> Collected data
——

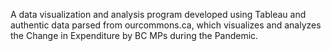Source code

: A data visualization and analysis program developed using Tableau and authentic data parsed from ourcommons.ca, which visualizes and analyzes the Change in Expenditure by BC MPs during the Pandemic.

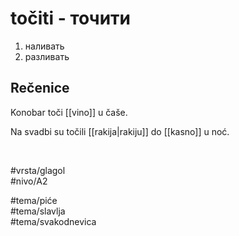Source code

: # točiti - точити

1. наливать  
2. разливать  

## Rečenice

Konobar toči [[vino]] u čaše.  

Na svadbi su točili [[rakija|rakiju]] do [[kasno]] u noć.  

<br>

#vrsta/glagol  
#nivo/A2  

#tema/piće  
#tema/slavlja  
#tema/svakodnevica  
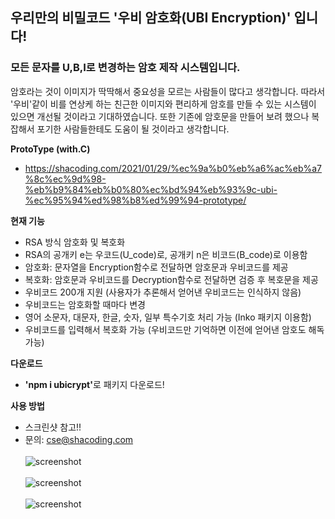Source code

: ## 우리만의 비밀코드 '우비 암호화(UBI Encryption)' 입니다!

### 모든 문자를 U,B,I로 변경하는 암호 제작 시스템입니다.

암호라는 것이 이미지가 딱딱해서 중요성을 모르는 사람들이 많다고 생각합니다.
따라서 '우비'같이 비를 연상케 하는 친근한 이미지와 편리하게 암호를 만들 수 있는 시스템이 있으면 개선될 것이라고 기대하였습니다.
또한 기존에 암호문을 만들어 보려 했으나 복잡해서 포기한 사람들한테도 도움이 될 것이라고 생각합니다. 

<strong>ProtoType (with.C)</strong>
- https://shacoding.com/2021/01/29/%ec%9a%b0%eb%a6%ac%eb%a7%8c%ec%9d%98-%eb%b9%84%eb%b0%80%ec%bd%94%eb%93%9c-ubi-%ec%95%94%ed%98%b8%ed%99%94-prototype/

<strong>현재 기능</strong>
- RSA 방식 암호화 및 복호화 
- RSA의 공개키 e는 우코드(U_code)로, 공개키 n은 비코드(B_code)로 이용함
- 암호화: 문자열을 Encryption함수로 전달하면 암호문과 우비코드를 제공
- 복호화: 암호문과 우비코드를 Decryption함수로 전달하면 검증 후 복호문을 제공 
- 우비코드 200개 지원 (사용자가 추론해서 얻어낸 우비코드는 인식하지 않음)
- 우비코드는 암호화할 때마다 변경 
- 영어 소문자, 대문자, 한글, 숫자, 일부 특수기호 처리 가능 (Inko 패키지 이용함)
- 우비코드를 입력해서 복호화 가능 (우비코드만 기억하면 이전에 얻어낸 암호도 해독 가능)

<strong>다운로드</strong>
- <strong>'npm i ubicrypt'</strong>로 패키지 다운로드!

<strong>사용 방법</strong>
- 스크린샷 참고!!
- 문의: cse@shacoding.com<br><br>
![screenshot](https://shacoding.com/image_directory/ubi_test_1.PNG)<br><br>
![screenshot](https://shacoding.com/image_directory/ubi_test_2.PNG)<br><br>
![screenshot](https://shacoding.com/image_directory/ubi_test_out.PNG)
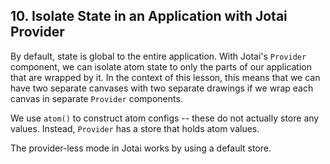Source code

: ## 10. Isolate State in an Application with Jotai Provider

<Timestamp start="0:50" end="1:10">

By default, state is global to the entire application. With Jotai's `Provider` component, we can isolate atom state to only the parts of our application that are wrapped by it. In the context of this lesson, this means that we can have two separate canvases with two separate drawings if we wrap each canvas in separate `Provider` components.

</Timestamp>

<Timestamp start="1:20" end="1:32">

We use `atom()` to construct atom configs -- these do not actually store any values. Instead, `Provider` has a store that holds atom values.

</Timestamp>

<Timestamp start="1:40" end="1:50">

The provider-less mode in Jotai works by using a default store.

</Timestamp>
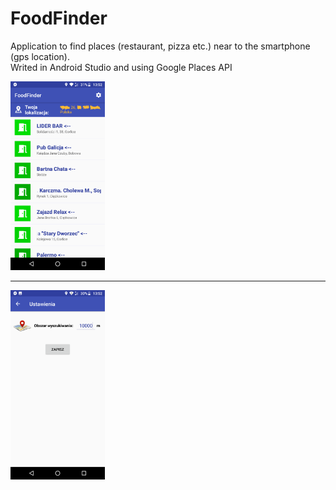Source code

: # FoodFinder
<p>
  Application to find places (restaurant, pizza etc.) near to the smartphone (gps location).</br>
Writed in Android Studio and using Google Places API
  </p>
  
  <p>
  <img src="./img/1.png" width="30%"/>
  </p>
  
  <hr>
  <p>
  <img src="./img/2.png" width="30%"/>
  </p>
  

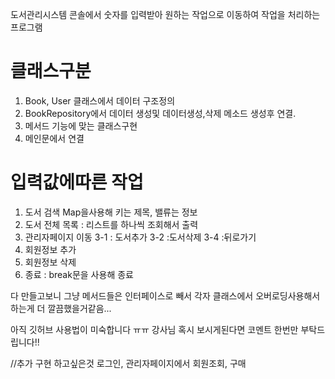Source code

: 도서관리시스템
콘솔에서 숫자를 입력받아 원하는 작업으로 이동하여 작업을 처리하는 프로그램

클래스구분
=======================
1. Book, User 클래스에서 데이터 구조정의
2. BookRepository에서 데이터 생성및 
데이터생성,삭제 메소드 생성후 연결.
3. 메서드 기능에 맞는 클래스구현
4. 메인문에서 연결

입력값에따른 작업
==================
1. 도서 검색 Map을사용해 키는 제목, 밸류는 정보
2.  도서 전체 목록  : 리스트를 하나씩 조회해서 출력
3. 관리자페이지 이동
    3-1 : 도서추가
    3-2 :도서삭제 
    3-4 :뒤로가기
4. 회원정보 추가
5. 회원정보 삭제
0. 종료 : break문을 사용해 종료


다 만들고보니 그냥 메서드들은 인터페이스로 빼서 
각자 클래스에서 오버로딩사용해서하는게 더 깔끔했을거같음...

아직 깃허브 사용법이 미숙합니다 ㅠㅠ 강사님 혹시 보시게된다면 코멘트 한번만 부탁드립니다!!

//추가 구현 하고싶은것
로그인, 관리자페이지에서 회원조회, 구매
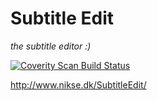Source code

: # Subtitle Edit

*the subtitle editor :)*

[![Coverity Scan Build Status](https://scan.coverity.com/projects/2562/badge.svg)](https://scan.coverity.com/projects/2562)

<http://www.nikse.dk/SubtitleEdit/>
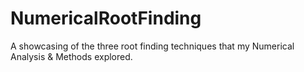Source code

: # NumericalRootFinding
A showcasing of the three root finding techniques that my Numerical Analysis &amp; Methods explored.
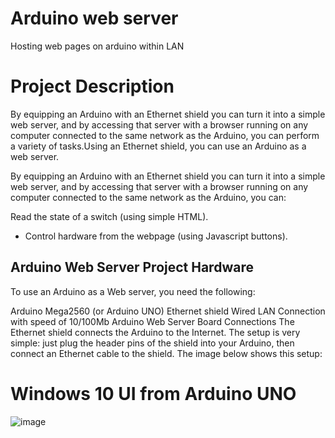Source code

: # Arduino web server

Hosting web pages on arduino within LAN

# Project Description

By equipping an Arduino with an Ethernet shield you can turn it into a simple web server, and by accessing that server with a browser running on any computer connected to the same network as the Arduino, you can perform a variety of tasks.Using an Ethernet shield, you can use an Arduino as a web server.

By equipping an Arduino with an Ethernet shield you can turn it into a simple web server, and by accessing that server with a browser running on any computer connected to the same network as the Arduino, you can:

Read the state of a switch (using simple HTML).

* Control hardware from the webpage (using Javascript buttons).


## Arduino Web Server Project Hardware
 
To use an Arduino as a Web server, you need the following:

Arduino Mega2560 (or Arduino UNO)
Ethernet shield
Wired LAN Connection with speed of 10/100Mb
Arduino Web Server Board Connections
The Ethernet shield connects the Arduino to the Internet. The setup is very simple: just plug the header pins of the shield into your Arduino, then connect an Ethernet cable to the shield.  The image below shows this setup:


# Windows 10 UI from Arduino UNO

![image](https://user-images.githubusercontent.com/66918213/208175066-3cdfffd5-1914-4ea1-82c3-1f8e2431ab3f.png)


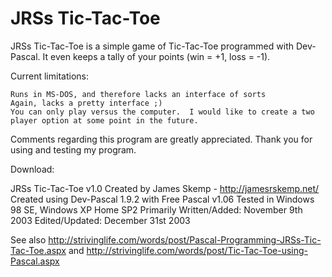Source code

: JRSs Tic-Tac-Toe
================

JRSs Tic-Tac-Toe is a simple game of Tic-Tac-Toe programmed with Dev-Pascal. It even keeps a tally of your points (win = +1, loss = -1).

Current limitations:

	Runs in MS-DOS, and therefore lacks an interface of sorts
	Again, lacks a pretty interface ;)
	You can only play versus the computer.  I would like to create a two player option at some point in the future.

Comments regarding this program are greatly appreciated. Thank you for using and testing my program.

Download:

JRSs Tic-Tac-Toe v1.0
	Created by James Skemp - http://jamesrskemp.net/
	Created using Dev-Pascal 1.9.2 with Free Pascal v1.06
	Tested in Windows 98 SE, Windows XP Home SP2
	Primarily Written/Added: November 9th 2003
	Edited/Updated: December 31st 2003

See also http://strivinglife.com/words/post/Pascal-Programming-JRSs-Tic-Tac-Toe.aspx and http://strivinglife.com/words/post/Tic-Tac-Toe-using-Pascal.aspx
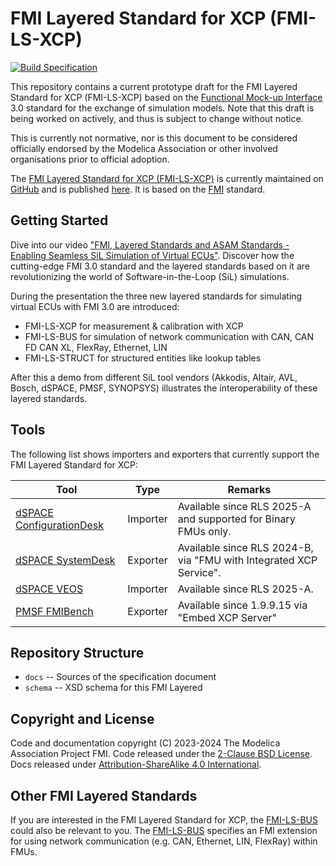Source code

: # FMI Layered Standard for XCP (FMI-LS-XCP)

[![Build Specification](https://github.com/modelica/fmi-ls-xcp/actions/workflows/build-ls-xcp.yml/badge.svg)](https://github.com/modelica/fmi-ls-xcp/actions/workflows/build-ls-xcp.yml)

This repository contains a current prototype draft for the FMI Layered
Standard for XCP (FMI-LS-XCP) based on the
[Functional Mock-up Interface][FMI] 3.0 standard for the exchange of
simulation models. Note that this draft is being worked on actively,
and thus is subject to change without notice.

This is currently not normative, nor is this document to be considered
officially endorsed by the Modelica Association or other involved
organisations prior to official adoption.

The [FMI Layered Standard for XCP (FMI-LS-XCP)][spec] is currently maintained on
[GitHub][githubspec] and is published [here][spec]. It is based on
the [FMI][] standard.

## Getting Started

Dive into our video ["FMI, Layered Standards and ASAM Standards - Enabling Seamless SiL Simulation of Virtual ECUs"](https://www.youtube.com/watch?v=KzzKRa3jORs).
Discover how the cutting-edge FMI 3.0 standard and the layered standards based on it are revolutionizing the world of Software-in-the-Loop (SiL) simulations.

During the presentation the three new layered standards for simulating virtual ECUs with FMI 3.0 are introduced:

- FMI-LS-XCP for measurement & calibration with XCP
- FMI-LS-BUS for simulation of network communication with CAN, CAN FD CAN XL, FlexRay, Ethernet, LIN
- FMI-LS-STRUCT for structured entities like lookup tables

After this a demo from different SiL tool vendors (Akkodis, Altair, AVL, Bosch, dSPACE, PMSF, SYNOPSYS) illustrates the interoperability of these layered standards.

## Tools

The following list shows importers and exporters that currently support the FMI Layered Standard for XCP:

|Tool|Type|Remarks
|---|---|---|
[dSPACE ConfigurationDesk](https://www.dspace.com/de/gmb/home/products/sw/impsw/configurationdesk.cfm)|Importer|Available since RLS 2025-A and supported for Binary FMUs only.
[dSPACE SystemDesk](https://www.dspace.com/en/pub/home/products/sw/system_architecture_software/systemdesk.cfm)|Exporter|Available since RLS 2024-B, via "FMU with Integrated XCP Service".
[dSPACE VEOS](https://www.dspace.com/en/pub/home/products/sw/simulation_software/veos.cfm)|Importer|Available since RLS 2025-A.
[PMSF FMIBench](https://pmsf.eu/products/fmibench/)|Exporter|Available since 1.9.9.15 via "Embed XCP Server"

## Repository Structure

- `docs` -- Sources of the specification document
- `schema` -- XSD schema for this FMI Layered

## Copyright and License

Code and documentation copyright (C) 2023-2024 The Modelica Association Project FMI.
Code released under the [2-Clause BSD License].
Docs released under [Attribution-ShareAlike 4.0 International].

## Other FMI Layered Standards

If you are interested in the FMI Layered Standard for XCP, the [FMI-LS-BUS] could also be relevant to you.
The [FMI-LS-BUS] specifies an FMI extension for using network communication (e.g. CAN, Ethernet, LIN, FlexRay) within FMUs.

[FMI]: https://fmi-standard.org/
[FMI-LS-BUS]: https://github.com/modelica/fmi-ls-bus
[githubspec]: docs/index.adoc
[spec]: https://modelica.github.io/fmi-ls-xcp/main/
[2-Clause BSD License]: https://opensource.org/licenses/BSD-2-Clause
[Attribution-ShareAlike 4.0 International]: https://creativecommons.org/licenses/by-sa/4.0/
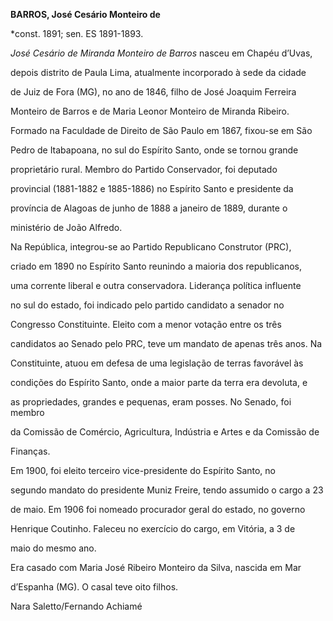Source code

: **BARROS, José Cesário Monteiro de**



\*const. 1891; sen. ES 1891-1893.



*José Cesário de Miranda Monteiro de Barros* nasceu em Chapéu d’Uvas,

depois distrito de Paula Lima, atualmente incorporado à sede da cidade

de Juiz de Fora (MG), no ano de 1846, filho de José Joaquim Ferreira

Monteiro de Barros e de Maria Leonor Monteiro de Miranda Ribeiro.



Formado na Faculdade de Direito de São Paulo em 1867, fixou-se em São

Pedro de Itabapoana, no sul do Espírito Santo, onde se tornou grande

proprietário rural. Membro do Partido Conservador, foi deputado

provincial (1881-1882 e 1885-1886) no Espírito Santo e presidente da

província de Alagoas de junho de 1888 a janeiro de 1889, durante o

ministério de João Alfredo.



Na República, integrou-se ao Partido Republicano Construtor (PRC),

criado em 1890 no Espírito Santo reunindo a maioria dos republicanos,

uma corrente liberal e outra conservadora. Liderança política influente

no sul do estado, foi indicado pelo partido candidato a senador no

Congresso Constituinte. Eleito com a menor votação entre os três

candidatos ao Senado pelo PRC, teve um mandato de apenas três anos. Na

Constituinte, atuou em defesa de uma legislação de terras favorável às

condições do Espírito Santo, onde a maior parte da terra era devoluta, e

as propriedades, grandes e pequenas, eram posses. No Senado, foi membro

da Comissão de Comércio, Agricultura, Indústria e Artes e da Comissão de

Finanças.



Em 1900, foi eleito terceiro vice-presidente do Espírito Santo, no

segundo mandato do presidente Muniz Freire, tendo assumido o cargo a 23

de maio. Em 1906 foi nomeado procurador geral do estado, no governo

Henrique Coutinho. Faleceu no exercício do cargo, em Vitória, a 3 de

maio do mesmo ano.



Era casado com Maria José Ribeiro Monteiro da Silva, nascida em Mar

d’Espanha (MG). O casal teve oito filhos.



Nara Saletto/Fernando Achiamé



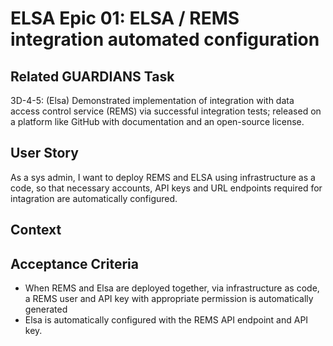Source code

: # ELSA Epic 01: ELSA / REMS integration automated configuration

## Related GUARDIANS Task

3D-4-5: (Elsa) Demonstrated implementation of integration with data access control service (REMS) via successful integration tests; released on a platform like GitHub with documentation and an open-source license.

## User Story

As a sys admin, I want to deploy REMS and ELSA using infrastructure as a code, so that necessary accounts, API keys and URL endpoints required for intagration are automatically configured.

## Context

## Acceptance Criteria

- When REMS and Elsa are deployed together, via infrastructure as code, a REMS user and API key with appropriate permission is automatically generated
- Elsa is automatically configured with the REMS API endpoint and API key.
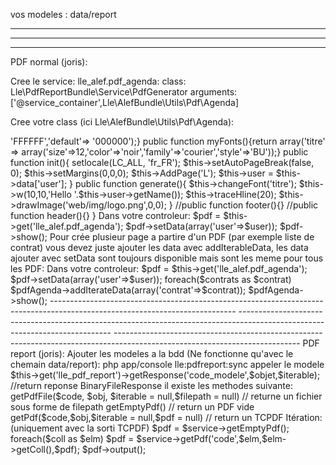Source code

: vos modeles : data/report

----------------------------------------------------------------------------------------------------------------------------
----------------------------------------------------------------------------------------------------------------------------
----------------------------------------------------------------------------------------------------------------------------
PDF normal (joris):


Cree le service:
lle_alef.pdf_agenda:
    class:        Lle\PdfReportBundle\Service\PdfGenerator
    arguments:    ['@service_container',Lle\AlefBundle\Utils\Pdf\Agenda]

Cree votre class (ici Lle\AlefBundle\Utils\Pdf\Agenda):

<?php
class Agenda extends Lle\PdfReportBundle\Lib\Pdf{
    protected $debug = false; private $user;
    public function myColors(){return array('blanc' => 'FFFFFF','default'=> '000000');}
    public function myFonts(){return array('titre' => array('size'=>12,'color'=>'noir','family'=>'courier','style'=>'BU'));}
    public function init(){
        setlocale(LC_ALL, 'fr_FR'); $this->setAutoPageBreak(false, 0); $this->setMargins(0,0,0); $this->AddPage('L');
        $this->user = $this->data['user'];
    }
    public function generate(){
        $this->changeFont('titre');
        $this->w(10,10,'Hello '.$this->user->getName());
        $this->traceHline(20);
        $this->drawImage('web/img/logo.png',0,0);
    }
    //public function footer(){}
    //public function header(){}
}

Dans votre controleur:
$pdf = $this->get('lle_alef.pdf_agenda');
$pdf->setData(array('user'=>$user));
$pdf->show();

Pour crée plusieur page a partire d'un PDF (par exemple liste de contrat) vous devez juste ajouter les data avec addIterableData, les data ajouter avec setData sont toujours disponible mais sont les meme pour tous les PDF:

Dans votre controleur:
$pdf = $this->get('lle_alef.pdf_agenda');
$pdf->setData(array('user'=>$user));
foreach($contrats as $contrat) $pdfAgenda->addIterateData(array('contrat'=>$contrat));
$pdfAgenda->show();

----------------------------------------------------------------------------------------------------------------------------
----------------------------------------------------------------------------------------------------------------------------
----------------------------------------------------------------------------------------------------------------------------
PDF report (joris):
Ajouter les modeles a la bdd (Ne fonctionne qu'avec le chemain data/report):
php app/console lle:pdfreport:sync

appeler le modele
$this->get('lle_pdf_report')->getResponse('code_modele',$objet,$iterable); //return reponse BinaryFileResponse

il existe les methodes suivante:
getPdfFile($code, $obj, $iterable = null,$filepath = null) // returne un fichier sous forme de filepath
getEmptyPdf() // return un PDF vide
getPdf($code,$obj,$iterable = null,$pdf = null) // return un TCPDF

Itération: (uniquement avec la sorti TCPDF)
$pdf = $service->getEmptyPdf();
foreach($coll as $elm) $pdf = $service->getPdf('code',$elm,$elm->getColl(),$pdf);
$pdf->output();
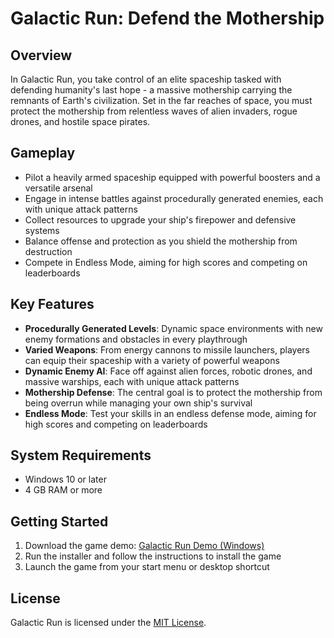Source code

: **Galactic Run: Defend the Mothership**
==============================

**Overview**
--------

In Galactic Run, you take control of an elite spaceship tasked with defending humanity's last hope - a massive mothership carrying the remnants of Earth's civilization. Set in the far reaches of space, you must protect the mothership from relentless waves of alien invaders, rogue drones, and hostile space pirates.

**Gameplay**
------------

* Pilot a heavily armed spaceship equipped with powerful boosters and a versatile arsenal
* Engage in intense battles against procedurally generated enemies, each with unique attack patterns
* Collect resources to upgrade your ship's firepower and defensive systems
* Balance offense and protection as you shield the mothership from destruction
* Compete in Endless Mode, aiming for high scores and competing on leaderboards

**Key Features**
----------------

* **Procedurally Generated Levels**: Dynamic space environments with new enemy formations and obstacles in every playthrough
* **Varied Weapons**: From energy cannons to missile launchers, players can equip their spaceship with a variety of powerful weapons
* **Dynamic Enemy AI**: Face off against alien forces, robotic drones, and massive warships, each with unique attack patterns
* **Mothership Defense**: The central goal is to protect the mothership from being overrun while managing your own ship's survival
* **Endless Mode**: Test your skills in an endless defense mode, aiming for high scores and competing on leaderboards

**System Requirements**
----------------------

* Windows 10 or later
* 4 GB RAM or more

**Getting Started**
-------------------

1. Download the game demo: [Galactic Run Demo (Windows)](https://github.com/JittoJoseph/GalacticRun-SpaceAppsChallenge/releases/download/galacticrun/GalacticRun-windows-installer-1.3.0.exe)
2. Run the installer and follow the instructions to install the game
3. Launch the game from your start menu or desktop shortcut


**License**
----------

Galactic Run is licensed under the [MIT License](https://opensource.org/licenses/MIT).

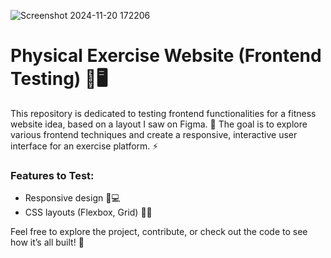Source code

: ![Screenshot 2024-11-20 172206](https://github.com/user-attachments/assets/1708dd40-e443-42b5-bd54-57184811ddc3)

<h1>Physical Exercise Website (Frontend Testing) 💪🖥️</h1>

<p>This repository is dedicated to testing frontend functionalities for a fitness website idea, based on a layout I saw on Figma. 🚀 The goal is to explore various frontend techniques and create a responsive, interactive user interface for an exercise platform. ⚡️</p>

<h3>Features to Test:</h3>
<ul>
  <li>Responsive design 📱💻</li>
  <li>CSS layouts (Flexbox, Grid) 🧑‍🏫</li>
</ul>

<p>Feel free to explore the project, contribute, or check out the code to see how it’s all built! 🤩</p>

——

> Directions for this task
In the records above, find the line containing "d’Espanha (MG). O casal teve oito filhos." and the line containing "## Acceptance Criteria", then give both of them again word for word along with every line between. Omit any pictures.

> Exercise solution
d’Espanha (MG). O casal teve oito filhos.



Nara Saletto/Fernando Achiamé



Source code

: # ELSA Epic 01: ELSA / REMS integration automated configuration

## Related GUARDIANS Task

3D-4-5: (Elsa) Demonstrated implementation of integration with data access control service (REMS) via successful integration tests; released on a platform like GitHub with documentation and an open-source license.

## User Story

As a sys admin, I want to deploy REMS and ELSA using infrastructure as a code, so that necessary accounts, API keys and URL endpoints required for intagration are automatically configured.

## Context

## Acceptance Criteria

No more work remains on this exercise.